Problem statement
Reproduce the listing word for word, leaving every picture behind.
+-------+
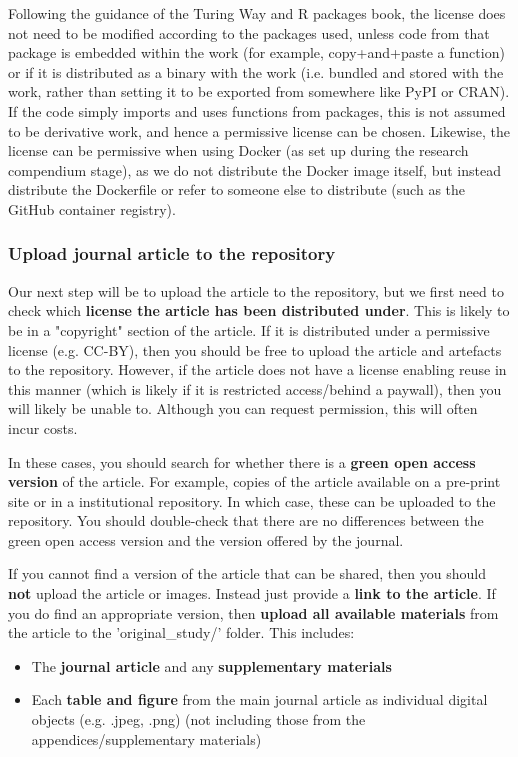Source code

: Following the guidance of the Turing Way\autocite{the_turing_way_community_turing_2022} and R packages book,\autocite{wickham_12_2023} the license does not need to be modified according to the packages used, unless code from that package is embedded within the work (for example, copy+and+paste a function) or if it is distributed as a binary with the work (i.e. bundled and stored with the work, rather than setting it to be exported from somewhere like PyPI or CRAN). If the code simply imports and uses functions from packages, this is not assumed to be derivative work, and hence a permissive license can be chosen. Likewise, the license can be permissive when using Docker (as set up during the research compendium stage), as we do not distribute the Docker image itself, but instead distribute the Dockerfile or refer to someone else to distribute (such as the GitHub container registry).\autocite{the_linux_foundation_docker_nodate}

\vspace{0.5cm}
\subsubsection{Upload journal article to the repository}

Our next step will be to upload the article to the repository, but we first need to check which \textbf{license the article has been distributed under}. This is likely to be in a "copyright" section of the article. If it is distributed under a permissive license (e.g. CC-BY), then you should be free to upload the article and artefacts to the repository. However, if the article does not have a license enabling reuse in this manner (which is likely if it is restricted access/behind a paywall), then you will likely be unable to. Although you can request permission, this will often incur costs.

In these cases, you should search for whether there is a \textbf{green open access version} of the article. For example, copies of the article available on a pre-print site or in a institutional repository. In which case, these can be uploaded to the repository. You should double-check that there are no differences between the green open access version and the version offered by the journal.

If you cannot find a version of the article that can be shared, then you should \textbf{not} upload the article or images. Instead just provide a \textbf{link to the article}. If you do find an appropriate version, then \textbf{upload all available materials} from the article to the 'original\_study/' folder. This includes:
\begin{itemize}
    \item The \textbf{journal article} and any \textbf{supplementary materials}
    \item Each \textbf{table and figure} from the main journal article as individual digital objects (e.g. .jpeg, .png) (not including those from the appendices/supplementary materials)
\end{itemize}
+-------+
Solved problem
Source code

: Following the guidance of the Turing Way\autocite{the_turing_way_community_turing_2022} and R packages book,\autocite{wickham_12_2023} the license does not need to be modified according to the packages used, unless code from that package is embedded within the work (for example, copy+and+paste a function) or if it is distributed as a binary with the work (i.e. bundled and stored with the work, rather than setting it to be exported from somewhere like PyPI or CRAN). If the code simply imports and uses functions from packages, this is not assumed to be derivative work, and hence a permissive license can be chosen. Likewise, the license can be permissive when using Docker (as set up during the research compendium stage), as we do not distribute the Docker image itself, but instead distribute the Dockerfile or refer to someone else to distribute (such as the GitHub container registry).\autocite{the_linux_foundation_docker_nodate}

\vspace{0.5cm}
\subsubsection{Upload journal article to the repository}

Our next step will be to upload the article to the repository, but we first need to check which \textbf{license the article has been distributed under}. This is likely to be in a "copyright" section of the article. If it is distributed under a permissive license (e.g. CC-BY), then you should be free to upload the article and artefacts to the repository. However, if the article does not have a license enabling reuse in this manner (which is likely if it is restricted access/behind a paywall), then you will likely be unable to. Although you can request permission, this will often incur costs.

In these cases, you should search for whether there is a \textbf{green open access version} of the article. For example, copies of the article available on a pre-print site or in a institutional repository. In which case, these can be uploaded to the repository. You should double-check that there are no differences between the green open access version and the version offered by the journal.

If you cannot find a version of the article that can be shared, then you should \textbf{not} upload the article or images. Instead just provide a \textbf{link to the article}. If you do find an appropriate version, then \textbf{upload all available materials} from the article to the 'original\_study/' folder. This includes:
\begin{itemize}
    \item The \textbf{journal article} and any \textbf{supplementary materials}
    \item Each \textbf{table and figure} from the main journal article as individual digital objects (e.g. .jpeg, .png) (not including those from the appendices/supplementary materials)
\end{itemize}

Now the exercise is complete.